======== Provided data

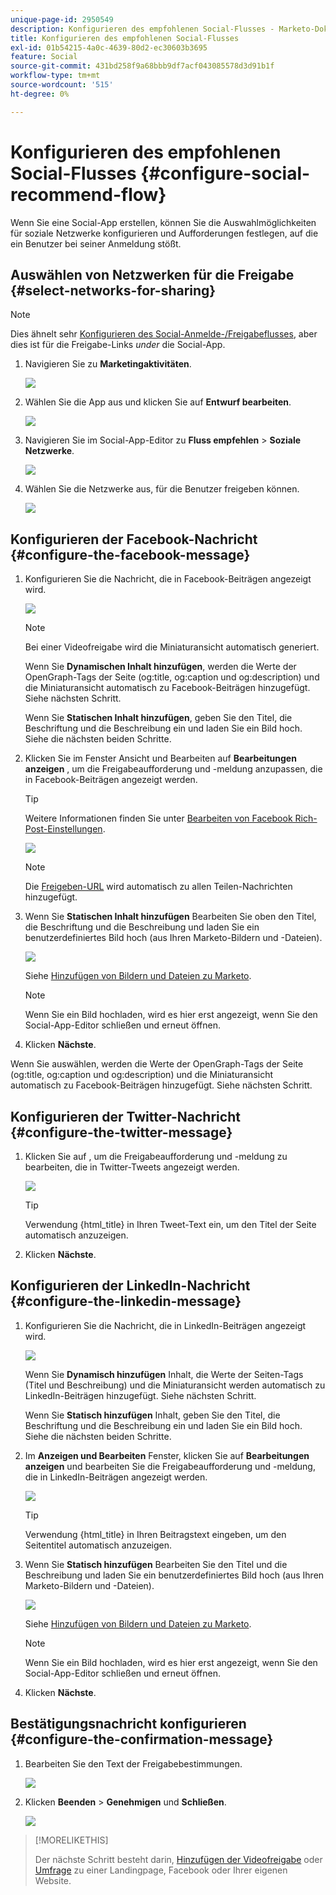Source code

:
 ```yaml
---
unique-page-id: 2950549
description: Konfigurieren des empfohlenen Social-Flusses - Marketo-Dokumente - Produktdokumentation
title: Konfigurieren des empfohlenen Social-Flusses
exl-id: 01b54215-4a0c-4639-80d2-ec30603b3695
feature: Social
source-git-commit: 431bd258f9a68bbb9df7acf043085578d3d91b1f
workflow-type: tm+mt
source-wordcount: '515'
ht-degree: 0%

---
```


# Konfigurieren des empfohlenen Social-Flusses {#configure-social-recommend-flow}

Wenn Sie eine Social-App erstellen, können Sie die Auswahlmöglichkeiten für soziale Netzwerke konfigurieren und Aufforderungen festlegen, auf die ein Benutzer bei seiner Anmeldung stößt.

## Auswählen von Netzwerken für die Freigabe {#select-networks-for-sharing}

>[!NOTE]
>
>Dies ähnelt sehr [Konfigurieren des Social-Anmelde-/Freigabeflusses](/help/marketo/product-docs/demand-generation/social/configuring-social-actions/configure-social-sign-up-share-flow.md), aber dies ist für die Freigabe-Links _under_ die Social-App.

1. Navigieren Sie zu **Marketingaktivitäten**.

   ![](assets/login-marketing-activities-1.png)

1. Wählen Sie die App aus und klicken Sie auf **Entwurf bearbeiten**.

   ![](assets/image2014-9-22-11-3a51-3a6.png)

1. Navigieren Sie im Social-App-Editor zu **Fluss empfehlen** > **Soziale Netzwerke**.

   ![](assets/recommendedflow.png)

1. Wählen Sie die Netzwerke aus, für die Benutzer freigeben können.

   ![](assets/socialnetworkschoose.png)

## Konfigurieren der Facebook-Nachricht {#configure-the-facebook-message}

1. Konfigurieren Sie die Nachricht, die in Facebook-Beiträgen angezeigt wird.

   ![](assets/image2014-9-22-11-3a53-3a21.png)

   >[!NOTE]
   >
   >Bei einer Videofreigabe wird die Miniaturansicht automatisch generiert.

   Wenn Sie **Dynamischen Inhalt hinzufügen**, werden die Werte der OpenGraph-Tags der Seite (og:title, og:caption und og:description) und die Miniaturansicht automatisch zu Facebook-Beiträgen hinzugefügt. Siehe nächsten Schritt.

   Wenn Sie **Statischen Inhalt hinzufügen**, geben Sie den Titel, die Beschriftung und die Beschreibung ein und laden Sie ein Bild hoch. Siehe die nächsten beiden Schritte.

1. Klicken Sie im Fenster Ansicht und Bearbeiten auf **Bearbeitungen anzeigen** , um die Freigabeaufforderung und -meldung anzupassen, die in Facebook-Beiträgen angezeigt werden.

   >[!TIP]
   >
   >Weitere Informationen finden Sie unter [Bearbeiten von Facebook Rich-Post-Einstellungen](/help/marketo/product-docs/demand-generation/facebook/edit-facebook-rich-post-settings.md).

   ![](assets/image2014-9-22-11-3a54-3a36.png)

   >[!NOTE]
   >
   >Die [Freigeben-URL](/help/marketo/product-docs/demand-generation/social/social-functions/choose-the-share-url-for-a-social-app.md) wird automatisch zu allen Teilen-Nachrichten hinzugefügt.

1. Wenn Sie **Statischen Inhalt hinzufügen** Bearbeiten Sie oben den Titel, die Beschriftung und die Beschreibung und laden Sie ein benutzerdefiniertes Bild hoch (aus Ihren Marketo-Bildern und -Dateien).

   ![](assets/image2014-9-22-11-3a55-3a14.png)

   Siehe [Hinzufügen von Bildern und Dateien zu Marketo](/help/marketo/product-docs/demand-generation/images-and-files/add-images-and-files-to-marketo.md).

   >[!NOTE]
   >
   >Wenn Sie ein Bild hochladen, wird es hier erst angezeigt, wenn Sie den Social-App-Editor schließen und erneut öffnen.

1. Klicken **Nächste**.

Wenn Sie auswählen, werden die Werte der OpenGraph-Tags der Seite (og:title, og:caption und og:description) und die Miniaturansicht automatisch zu Facebook-Beiträgen hinzugefügt. Siehe nächsten Schritt.

## Konfigurieren der Twitter-Nachricht {#configure-the-twitter-message}

1. Klicken Sie auf , um die Freigabeaufforderung und -meldung zu bearbeiten, die in Twitter-Tweets angezeigt werden.

   ![](assets/image2014-9-22-12-3a2-3a40.png)

   >[!TIP]
   >
   >Verwendung {html_title} in Ihren Tweet-Text ein, um den Titel der Seite automatisch anzuzeigen.

1. Klicken **Nächste**.

## Konfigurieren der LinkedIn-Nachricht {#configure-the-linkedin-message}

1. Konfigurieren Sie die Nachricht, die in LinkedIn-Beiträgen angezeigt wird.

   ![](assets/image2014-9-22-12-3a3-3a21.png)

   Wenn Sie **Dynamisch hinzufügen** Inhalt, die Werte der Seiten-Tags (Titel und Beschreibung) und die Miniaturansicht werden automatisch zu LinkedIn-Beiträgen hinzugefügt. Siehe nächsten Schritt.

   Wenn Sie **Statisch hinzufügen** Inhalt, geben Sie den Titel, die Beschriftung und die Beschreibung ein und laden Sie ein Bild hoch. Siehe die nächsten beiden Schritte.

1. Im **Anzeigen und Bearbeiten** Fenster, klicken Sie auf **Bearbeitungen anzeigen** und bearbeiten Sie die Freigabeaufforderung und -meldung, die in LinkedIn-Beiträgen angezeigt werden.

   ![](assets/image2014-9-22-12-3a3-3a38.png)

   >[!TIP]
   >
   >Verwendung {html_title} in Ihren Beitragstext eingeben, um den Seitentitel automatisch anzuzeigen.

1. Wenn Sie **Statisch hinzufügen** Bearbeiten Sie den Titel und die Beschreibung und laden Sie ein benutzerdefiniertes Bild hoch (aus Ihren Marketo-Bildern und -Dateien).

   ![](assets/image2014-9-22-12-3a4-3a43.png)

   Siehe [Hinzufügen von Bildern und Dateien zu Marketo](/help/marketo/product-docs/demand-generation/images-and-files/add-images-and-files-to-marketo.md).

   >[!NOTE]
   >
   >Wenn Sie ein Bild hochladen, wird es hier erst angezeigt, wenn Sie den Social-App-Editor schließen und erneut öffnen.

1. Klicken **Nächste**.

## Bestätigungsnachricht konfigurieren {#configure-the-confirmation-message}

1. Bearbeiten Sie den Text der Freigabebestimmungen.

   ![](assets/image2014-9-22-12-3a5-3a30.png)

1. Klicken **Beenden** > **Genehmigen** und **Schließen**.

   ![](assets/image2014-9-22-12-3a5-3a45.png)

>[!MORELIKETHIS]
>
>Der nächste Schritt besteht darin, [Hinzufügen der Videofreigabe](/help/marketo/product-docs/demand-generation/social/configuring-social-actions/customize-video-share-flow.md) oder [Umfrage](/help/marketo/product-docs/demand-generation/social/creating-a-poll/create-a-poll.md) zu einer Landingpage, Facebook oder Ihrer eigenen Website.
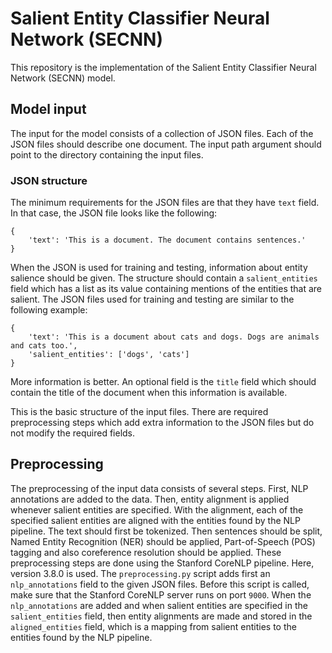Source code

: # Salient Entity Classifier Neural Network (SECNN)

This repository is the implementation of the Salient Entity Classifier Neural Network (SECNN) model.

## Model input

The input for the model consists of a collection of JSON files. Each of the JSON files should describe one document. The input path argument should point to the directory containing the input files.

### JSON structure

The minimum requirements for the JSON files are that they have `text` field. In that case, the JSON file looks like the following:

```
{
    'text': 'This is a document. The document contains sentences.'
}
```

When the JSON is used for training and testing, information about entity salience should be given. The structure should contain a `salient_entities` field which has a list as its value containing mentions of the entities that are salient. The JSON files used for training and testing are similar to the following example:

```
{
    'text': 'This is a document about cats and dogs. Dogs are animals and cats too.',
    'salient_entities': ['dogs', 'cats']
}
```

More information is better. An optional field is the `title` field which should contain the title of the document when this information is available.

This is the basic structure of the input files. There are required preprocessing steps which add extra information to the JSON files but do not modify the required fields.

## Preprocessing

The preprocessing of the input data consists of several steps. First, NLP annotations are added to the data. Then, entity alignment is applied whenever salient entities are specified. With the alignment, each of the specified salient entities are aligned with the entities found by the NLP pipeline. The text should first be tokenized. Then sentences should be split, Named Entity Recognition (NER) should be applied, Part-of-Speech (POS) tagging and also coreference resolution should be applied. These preprocessing steps are done using the Stanford CoreNLP pipeline. Here, version 3.8.0 is used. The `preprocessing.py` script adds first an `nlp_annotations` field to the given JSON files. Before this script is called, make sure that the Stanford CoreNLP server runs on port `9000`. When the `nlp_annotations` are added and when salient entities are specified in the `salient_entities` field, then entity alignments are made and stored in the `aligned_entities` field, which is a mapping from salient entities to the entities found by the NLP pipeline.
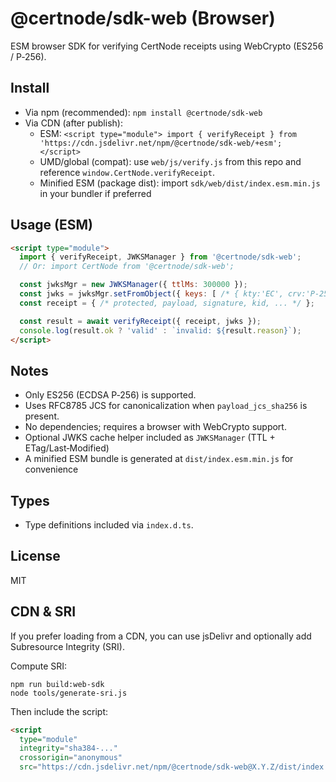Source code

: # @certnode/sdk-web (Browser)

ESM browser SDK for verifying CertNode receipts using WebCrypto (ES256 / P‑256).

## Install

- Via npm (recommended): `npm install @certnode/sdk-web`
- Via CDN (after publish):
  - ESM: `<script type="module"> import { verifyReceipt } from 'https://cdn.jsdelivr.net/npm/@certnode/sdk-web/+esm'; </script>`
  - UMD/global (compat): use `web/js/verify.js` from this repo and reference `window.CertNode.verifyReceipt`.
  - Minified ESM (package dist): import `sdk/web/dist/index.esm.min.js` in your bundler if preferred

## Usage (ESM)

```html
<script type="module">
  import { verifyReceipt, JWKSManager } from '@certnode/sdk-web';
  // Or: import CertNode from '@certnode/sdk-web';

  const jwksMgr = new JWKSManager({ ttlMs: 300000 });
  const jwks = jwksMgr.setFromObject({ keys: [ /* { kty:'EC', crv:'P-256', x:'...', y:'...', kid:'...' } */ ] });
  const receipt = { /* protected, payload, signature, kid, ... */ };

  const result = await verifyReceipt({ receipt, jwks });
  console.log(result.ok ? 'valid' : `invalid: ${result.reason}`);
</script>
```

## Notes

- Only ES256 (ECDSA P‑256) is supported.
- Uses RFC8785 JCS for canonicalization when `payload_jcs_sha256` is present.
- No dependencies; requires a browser with WebCrypto support.
- Optional JWKS cache helper included as `JWKSManager` (TTL + ETag/Last‑Modified)
 - A minified ESM bundle is generated at `dist/index.esm.min.js` for convenience

## Types

- Type definitions included via `index.d.ts`.

## License

MIT

## CDN & SRI

If you prefer loading from a CDN, you can use jsDelivr and optionally add Subresource Integrity (SRI).

Compute SRI:

```
npm run build:web-sdk
node tools/generate-sri.js
```

Then include the script:

```html
<script
  type="module"
  integrity="sha384-..."
  crossorigin="anonymous"
  src="https://cdn.jsdelivr.net/npm/@certnode/sdk-web@X.Y.Z/dist/index.esm.min.js"></script>
```



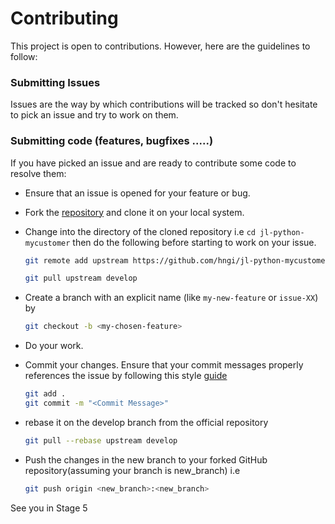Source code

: # Contributing

This project is open to contributions. However, here are the guidelines to follow:

### Submitting Issues

Issues are the way by which contributions will be tracked so don't hesitate to pick an issue and try to work on them.

### Submitting code (features, bugfixes .....)

If you have picked an issue and are ready to contribute some code to resolve them:

- Ensure that an issue is opened for your feature or bug.

- Fork the [repository](https://github.com/hngi/jl-python-mycustomer) and clone it on your local system.

- Change into the directory of the cloned repository i.e `cd jl-python-mycustomer` then do the following before starting to work on your issue.

  ```bash
  git remote add upstream https://github.com/hngi/jl-python-mycustomer.git
  ```

  ```bash
  git pull upstream develop
  ```

- Create a branch with an explicit name (like `my-new-feature` or `issue-XX`) by 

  ```bash
  git checkout -b <my-chosen-feature>
  ```

- Do your work.

- Commit your changes. Ensure that your commit messages properly references the issue by following this style [guide](https://udacity.github.io/git-styleguide/)

  ```bash
  git add .
  git commit -m "<Commit Message>"
  ```

- rebase it on the develop branch from the official repository

  ```bash
  git pull --rebase upstream develop
  ```

- Push the changes in the new branch to your forked GitHub repository(assuming your branch is new_branch) i.e

  ```bash
  git push origin <new_branch>:<new_branch>
  ```

See you in Stage 5
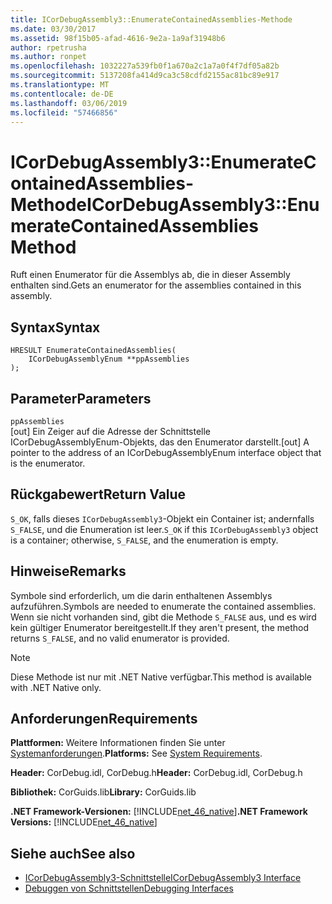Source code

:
 ```yaml
---
title: ICorDebugAssembly3::EnumerateContainedAssemblies-Methode
ms.date: 03/30/2017
ms.assetid: 98f15b05-afad-4616-9e2a-1a9af31948b6
author: rpetrusha
ms.author: ronpet
ms.openlocfilehash: 1032227a539fb0f1a670a2c1a7a0f4f7df05a82b
ms.sourcegitcommit: 5137208fa414d9ca3c58cdfd2155ac81bc89e917
ms.translationtype: MT
ms.contentlocale: de-DE
ms.lasthandoff: 03/06/2019
ms.locfileid: "57466856"
---
```

# <a name="icordebugassembly3enumeratecontainedassemblies-method"></a><span data-ttu-id="90f06-102">ICorDebugAssembly3::EnumerateContainedAssemblies-Methode</span><span class="sxs-lookup"><span data-stu-id="90f06-102">ICorDebugAssembly3::EnumerateContainedAssemblies Method</span></span>
<span data-ttu-id="90f06-103">Ruft einen Enumerator für die Assemblys ab, die in dieser Assembly enthalten sind.</span><span class="sxs-lookup"><span data-stu-id="90f06-103">Gets an enumerator for the assemblies contained in this assembly.</span></span>  
  
## <a name="syntax"></a><span data-ttu-id="90f06-104">Syntax</span><span class="sxs-lookup"><span data-stu-id="90f06-104">Syntax</span></span>  
  
```  
HRESULT EnumerateContainedAssemblies(  
    ICorDebugAssemblyEnum **ppAssemblies  
);  
```  
  
## <a name="parameters"></a><span data-ttu-id="90f06-105">Parameter</span><span class="sxs-lookup"><span data-stu-id="90f06-105">Parameters</span></span>  
 `ppAssemblies`  
 <span data-ttu-id="90f06-106">[out] Ein Zeiger auf die Adresse der Schnittstelle ICorDebugAssemblyEnum-Objekts, das den Enumerator darstellt.</span><span class="sxs-lookup"><span data-stu-id="90f06-106">[out] A pointer to the address of an ICorDebugAssemblyEnum interface object that is the enumerator.</span></span>  
  
## <a name="return-value"></a><span data-ttu-id="90f06-107">Rückgabewert</span><span class="sxs-lookup"><span data-stu-id="90f06-107">Return Value</span></span>  
 <span data-ttu-id="90f06-108">`S_OK`, falls dieses `ICorDebugAssembly3`-Objekt ein Container ist; andernfalls `S_FALSE`, und die Enumeration ist leer.</span><span class="sxs-lookup"><span data-stu-id="90f06-108">`S_OK` if this `ICorDebugAssembly3` object is a container; otherwise, `S_FALSE`, and the enumeration is empty.</span></span>  
  
## <a name="remarks"></a><span data-ttu-id="90f06-109">Hinweise</span><span class="sxs-lookup"><span data-stu-id="90f06-109">Remarks</span></span>  
 <span data-ttu-id="90f06-110">Symbole sind erforderlich, um die darin enthaltenen Assemblys aufzuführen.</span><span class="sxs-lookup"><span data-stu-id="90f06-110">Symbols are needed to enumerate the contained assemblies.</span></span> <span data-ttu-id="90f06-111">Wenn sie nicht vorhanden sind, gibt die Methode `S_FALSE` aus, und es wird kein gültiger Enumerator bereitgestellt.</span><span class="sxs-lookup"><span data-stu-id="90f06-111">If they aren't present, the method returns `S_FALSE`, and no valid enumerator is provided.</span></span>  
  
> [!NOTE]
>  <span data-ttu-id="90f06-112">Diese Methode ist nur mit .NET Native verfügbar.</span><span class="sxs-lookup"><span data-stu-id="90f06-112">This method is available with .NET Native only.</span></span>  
  
## <a name="requirements"></a><span data-ttu-id="90f06-113">Anforderungen</span><span class="sxs-lookup"><span data-stu-id="90f06-113">Requirements</span></span>  
 <span data-ttu-id="90f06-114">**Plattformen:** Weitere Informationen finden Sie unter [Systemanforderungen](../../../../docs/framework/get-started/system-requirements.md).</span><span class="sxs-lookup"><span data-stu-id="90f06-114">**Platforms:** See [System Requirements](../../../../docs/framework/get-started/system-requirements.md).</span></span>  
  
 <span data-ttu-id="90f06-115">**Header:** CorDebug.idl, CorDebug.h</span><span class="sxs-lookup"><span data-stu-id="90f06-115">**Header:** CorDebug.idl, CorDebug.h</span></span>  
  
 <span data-ttu-id="90f06-116">**Bibliothek:** CorGuids.lib</span><span class="sxs-lookup"><span data-stu-id="90f06-116">**Library:** CorGuids.lib</span></span>  
  
 <span data-ttu-id="90f06-117">**.NET Framework-Versionen:** [!INCLUDE[net_46_native](../../../../includes/net-46-native-md.md)]</span><span class="sxs-lookup"><span data-stu-id="90f06-117">**.NET Framework Versions:** [!INCLUDE[net_46_native](../../../../includes/net-46-native-md.md)]</span></span>  
  
## <a name="see-also"></a><span data-ttu-id="90f06-118">Siehe auch</span><span class="sxs-lookup"><span data-stu-id="90f06-118">See also</span></span>
- [<span data-ttu-id="90f06-119">ICorDebugAssembly3-Schnittstelle</span><span class="sxs-lookup"><span data-stu-id="90f06-119">ICorDebugAssembly3 Interface</span></span>](../../../../docs/framework/unmanaged-api/debugging/icordebugassembly3-interface.md)
- [<span data-ttu-id="90f06-120">Debuggen von Schnittstellen</span><span class="sxs-lookup"><span data-stu-id="90f06-120">Debugging Interfaces</span></span>](../../../../docs/framework/unmanaged-api/debugging/debugging-interfaces.md)
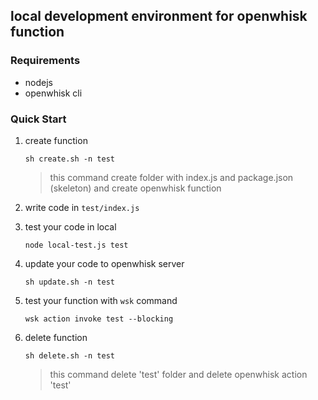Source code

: ## local development environment for openwhisk function 

### Requirements
- nodejs
- openwhisk cli

### Quick Start
1. create function
    ```
    sh create.sh -n test 
    ```
    > this command create folder with index.js and package.json (skeleton) and 
    create openwhisk function
    
2. write code in `test/index.js`
3. test your code in local
    ```
    node local-test.js test
    ```
4. update your code to openwhisk server
    ```
    sh update.sh -n test
    ```
5. test your function with `wsk` command
    ```
    wsk action invoke test --blocking
    ```
6. delete function
    ```
    sh delete.sh -n test
    ```
    > this command delete 'test' folder and delete openwhisk action 'test'
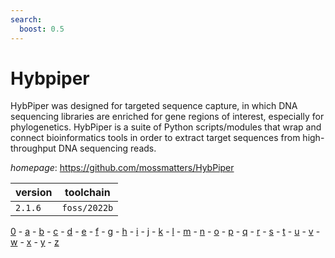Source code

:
 ```yaml
---
search:
  boost: 0.5
---
```

# Hybpiper

HybPiper was designed for targeted sequence capture,  in which DNA sequencing libraries are enriched for gene regions of interest,  especially for phylogenetics. HybPiper is a suite of Python scripts/modules  that wrap and connect bioinformatics tools in order to extract target  sequences from high-throughput DNA sequencing reads.

*homepage*: <https://github.com/mossmatters/HybPiper>

version | toolchain
--------|----------
``2.1.6`` | ``foss/2022b``

[0](../0/index.md) - [a](../a/index.md) - [b](../b/index.md) - [c](../c/index.md) - [d](../d/index.md) - [e](../e/index.md) - [f](../f/index.md) - [g](../g/index.md) - [h](../h/index.md) - [i](../i/index.md) - [j](../j/index.md) - [k](../k/index.md) - [l](../l/index.md) - [m](../m/index.md) - [n](../n/index.md) - [o](../o/index.md) - [p](../p/index.md) - [q](../q/index.md) - [r](../r/index.md) - [s](../s/index.md) - [t](../t/index.md) - [u](../u/index.md) - [v](../v/index.md) - [w](../w/index.md) - [x](../x/index.md) - [y](../y/index.md) - [z](../z/index.md)

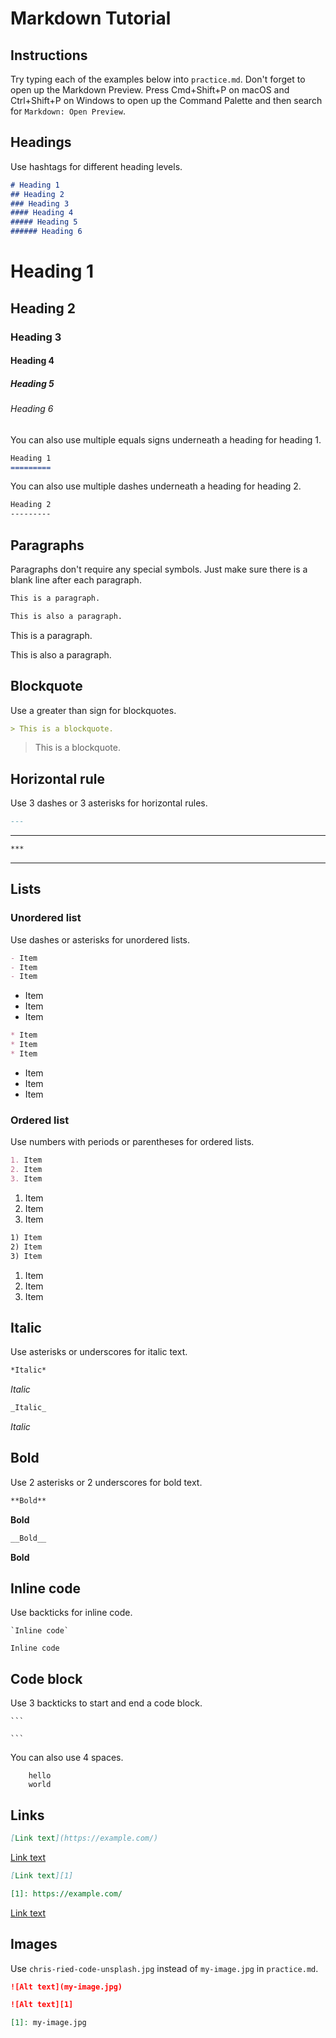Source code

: # Markdown Tutorial

## Instructions

Try typing each of the examples below into `practice.md`. Don't forget to open up the Markdown Preview. Press Cmd+Shift+P on macOS and Ctrl+Shift+P on Windows to open up the Command Palette and then search for `Markdown: Open Preview`.

## Headings

Use hashtags for different heading levels.

```md
# Heading 1
## Heading 2
### Heading 3
#### Heading 4
##### Heading 5
###### Heading 6
```
# Heading 1
## Heading 2
### Heading 3
#### Heading 4
##### Heading 5
###### Heading 6

You can also use multiple equals signs underneath a heading for heading 1.

```md
Heading 1
=========
```

You can also use multiple dashes underneath a heading for heading 2.

```md
Heading 2
---------
```

## Paragraphs

Paragraphs don't require any special symbols. Just make sure there is a blank line after each paragraph.

```md
This is a paragraph.

This is also a paragraph.

```
This is a paragraph.

This is also a paragraph.

## Blockquote

Use a greater than sign for blockquotes.

```md
> This is a blockquote.
```
> This is a blockquote.

## Horizontal rule

Use 3 dashes or 3 asterisks for horizontal rules.

```md
---
```
---

```md
***
```
***

## Lists

### Unordered list

Use dashes or asterisks for unordered lists.

```md
- Item
- Item
- Item
```
- Item
- Item
- Item
```md
* Item
* Item
* Item
```
* Item
* Item
* Item

### Ordered list

Use numbers with periods or parentheses for ordered lists.

```md
1. Item
2. Item
3. Item
```

1. Item
2. Item
3. Item

```md
1) Item
2) Item
3) Item
```
1) Item
2) Item
3) Item

## Italic

Use asterisks or underscores for italic text.

```md
*Italic*
```

*Italic*

```md
_Italic_
```

_Italic_


## Bold

Use 2 asterisks or 2 underscores for bold text.

```md
**Bold**
```
**Bold**

```md
__Bold__
```
__Bold__

## Inline code

Use backticks for inline code.

```
`Inline code`
```
`Inline code`

## Code block

Use 3 backticks to start and end a code block.

    ```

    ```

You can also use 4 spaces.

```
    hello
    world
```

## Links

```md
[Link text](https://example.com/)
```
[Link text](https://example.com/)

```md
[Link text][1]

[1]: https://example.com/
```
[Link text][1]

## Images

Use `chris-ried-code-unsplash.jpg` instead of `my-image.jpg` in `practice.md`.

```md
![Alt text](my-image.jpg)
```

```md
![Alt text][1]

[1]: my-image.jpg
```

[1]: https://example.com/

================

▸ **Directions**
Using the entries above, say how many lines contain the string "them"; the number is the full reply.

▸ **Response**
2